Implantation anarchique des stations-services à Ouagadougou : L’État burkinabè sonne l’alerte

Implantation anarchique des stations-services à Ouagadougou : L’État burkinabè sonne l’alerte

La prolifération incontrôlée des stations-services  dans la capitale burkinabè devient une source d’inquiétude majeure pour les autorités locales et nationales. En réponse à ce phénomène qualifié d’« extension sauvage », le gouvernement entend désormais mettre en place une réglementation stricte afin de freiner cette croissance désordonnée.

Depuis plusieurs années, Ouagadougou est confrontée à une urbanisation rapide et souvent mal encadrée. À cette problématique bien connue, s’ajoute aujourd’hui un nouveau défi : l’implantation anarchique des stations-services. De véritables forêts de pompes à essence poussent désormais à tous les coins de rue, donnant au paysage urbain une allure de désordre pétrolier.

Entre 2023 et 2024, la ville est passée de 788 à 820 stations-services, soit une hausse de plus de 4 % en une seule année. À chaque 50 ou 100 mètres, les automobilistes peuvent faire le plein, mais à quel prix pour l’urbanisme et la sécurité ?

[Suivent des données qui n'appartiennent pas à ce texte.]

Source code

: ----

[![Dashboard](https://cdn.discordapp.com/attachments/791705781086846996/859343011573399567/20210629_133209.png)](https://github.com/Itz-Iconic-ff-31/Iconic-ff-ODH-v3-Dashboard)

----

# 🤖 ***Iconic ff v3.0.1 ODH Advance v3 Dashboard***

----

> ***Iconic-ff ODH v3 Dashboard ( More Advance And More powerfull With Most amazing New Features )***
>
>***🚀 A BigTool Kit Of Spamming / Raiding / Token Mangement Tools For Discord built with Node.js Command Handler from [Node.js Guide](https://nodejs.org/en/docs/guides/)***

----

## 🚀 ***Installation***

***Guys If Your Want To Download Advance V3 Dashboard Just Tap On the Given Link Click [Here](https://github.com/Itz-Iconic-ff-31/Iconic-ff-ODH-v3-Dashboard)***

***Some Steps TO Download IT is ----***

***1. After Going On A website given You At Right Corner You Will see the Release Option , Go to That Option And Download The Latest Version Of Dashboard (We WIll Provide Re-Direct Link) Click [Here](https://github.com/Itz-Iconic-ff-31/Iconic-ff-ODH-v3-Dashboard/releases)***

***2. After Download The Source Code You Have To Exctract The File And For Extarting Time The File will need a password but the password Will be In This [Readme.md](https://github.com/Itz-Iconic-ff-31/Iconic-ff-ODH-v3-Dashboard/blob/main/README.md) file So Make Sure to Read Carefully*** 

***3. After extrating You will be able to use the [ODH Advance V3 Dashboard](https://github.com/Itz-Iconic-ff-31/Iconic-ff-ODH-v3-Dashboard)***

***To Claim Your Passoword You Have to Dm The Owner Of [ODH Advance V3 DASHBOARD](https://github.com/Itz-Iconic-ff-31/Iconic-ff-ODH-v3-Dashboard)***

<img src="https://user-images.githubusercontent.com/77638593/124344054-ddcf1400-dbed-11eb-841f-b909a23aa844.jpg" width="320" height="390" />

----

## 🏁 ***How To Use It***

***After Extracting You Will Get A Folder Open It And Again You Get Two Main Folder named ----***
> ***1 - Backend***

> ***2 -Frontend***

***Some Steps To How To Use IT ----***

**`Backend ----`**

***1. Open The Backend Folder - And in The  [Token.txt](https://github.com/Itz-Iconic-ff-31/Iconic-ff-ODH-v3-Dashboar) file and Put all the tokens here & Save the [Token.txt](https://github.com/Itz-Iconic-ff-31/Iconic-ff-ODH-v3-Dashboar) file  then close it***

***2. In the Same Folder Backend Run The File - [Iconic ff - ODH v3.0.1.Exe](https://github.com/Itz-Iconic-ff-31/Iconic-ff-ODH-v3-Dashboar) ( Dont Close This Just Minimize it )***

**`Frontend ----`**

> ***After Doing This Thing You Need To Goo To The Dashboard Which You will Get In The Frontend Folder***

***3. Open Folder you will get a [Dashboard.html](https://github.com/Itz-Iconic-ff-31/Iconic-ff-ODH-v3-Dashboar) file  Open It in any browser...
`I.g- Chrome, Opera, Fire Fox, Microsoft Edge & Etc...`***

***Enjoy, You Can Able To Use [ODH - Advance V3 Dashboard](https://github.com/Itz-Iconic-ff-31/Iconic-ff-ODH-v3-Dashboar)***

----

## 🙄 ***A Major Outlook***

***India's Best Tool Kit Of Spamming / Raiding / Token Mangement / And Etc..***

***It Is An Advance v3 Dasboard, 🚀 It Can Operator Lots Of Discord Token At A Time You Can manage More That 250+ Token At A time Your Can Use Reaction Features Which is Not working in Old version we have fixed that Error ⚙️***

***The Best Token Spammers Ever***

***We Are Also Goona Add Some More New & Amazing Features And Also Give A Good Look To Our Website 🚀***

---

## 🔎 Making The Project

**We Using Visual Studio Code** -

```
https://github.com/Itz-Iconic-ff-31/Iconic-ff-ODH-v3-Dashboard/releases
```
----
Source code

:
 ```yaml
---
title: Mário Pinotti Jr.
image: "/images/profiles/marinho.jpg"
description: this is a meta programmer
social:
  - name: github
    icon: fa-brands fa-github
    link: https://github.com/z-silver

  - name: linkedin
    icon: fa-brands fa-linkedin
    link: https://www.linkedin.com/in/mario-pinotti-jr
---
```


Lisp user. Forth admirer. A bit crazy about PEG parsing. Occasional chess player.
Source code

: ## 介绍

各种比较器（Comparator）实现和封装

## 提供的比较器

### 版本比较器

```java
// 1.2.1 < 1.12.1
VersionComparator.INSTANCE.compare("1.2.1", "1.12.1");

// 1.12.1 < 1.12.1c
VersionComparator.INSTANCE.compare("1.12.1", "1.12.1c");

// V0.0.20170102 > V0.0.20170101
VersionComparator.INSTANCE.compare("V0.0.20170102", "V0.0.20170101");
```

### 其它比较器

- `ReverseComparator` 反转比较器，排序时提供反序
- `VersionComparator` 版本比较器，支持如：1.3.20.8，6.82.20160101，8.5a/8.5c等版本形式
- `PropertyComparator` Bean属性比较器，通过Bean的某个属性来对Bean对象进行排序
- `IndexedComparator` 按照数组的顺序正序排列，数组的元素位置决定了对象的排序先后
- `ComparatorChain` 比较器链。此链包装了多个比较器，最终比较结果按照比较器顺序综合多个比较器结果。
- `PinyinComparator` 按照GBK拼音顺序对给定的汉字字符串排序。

Les chiffres révélés lors d’un atelier organisé le 9 octobre 2024 par la Commune de Ouagadougou et le Bureau des mines et de la géologie du Burkina Faso (BUMIGEB) sont sans équivoque : seulement 30 % des stations-services seraient conformes à la réglementation en vigueur. Pire encore, plus de la moitié, soit 55 %, fonctionnent sans aucune procédure administrative ou dans une totale irrégularité. Quant à 12 % des infrastructures, elles sont bloquées par des démarches administratives inachevées.

Déjà en août 2023, le ministre de l’Énergie, des Mines et des Carrières alertait le Conseil des ministres sur la prolifération inquiétante d’infrastructures irrégulières. Une opération de contrôle menée du 13 mars au 19 avril 2023 avait alors permis d’identifier 553 stations en fonctionnement sans autorisation préalable, sur les 788 recensées à l’époque.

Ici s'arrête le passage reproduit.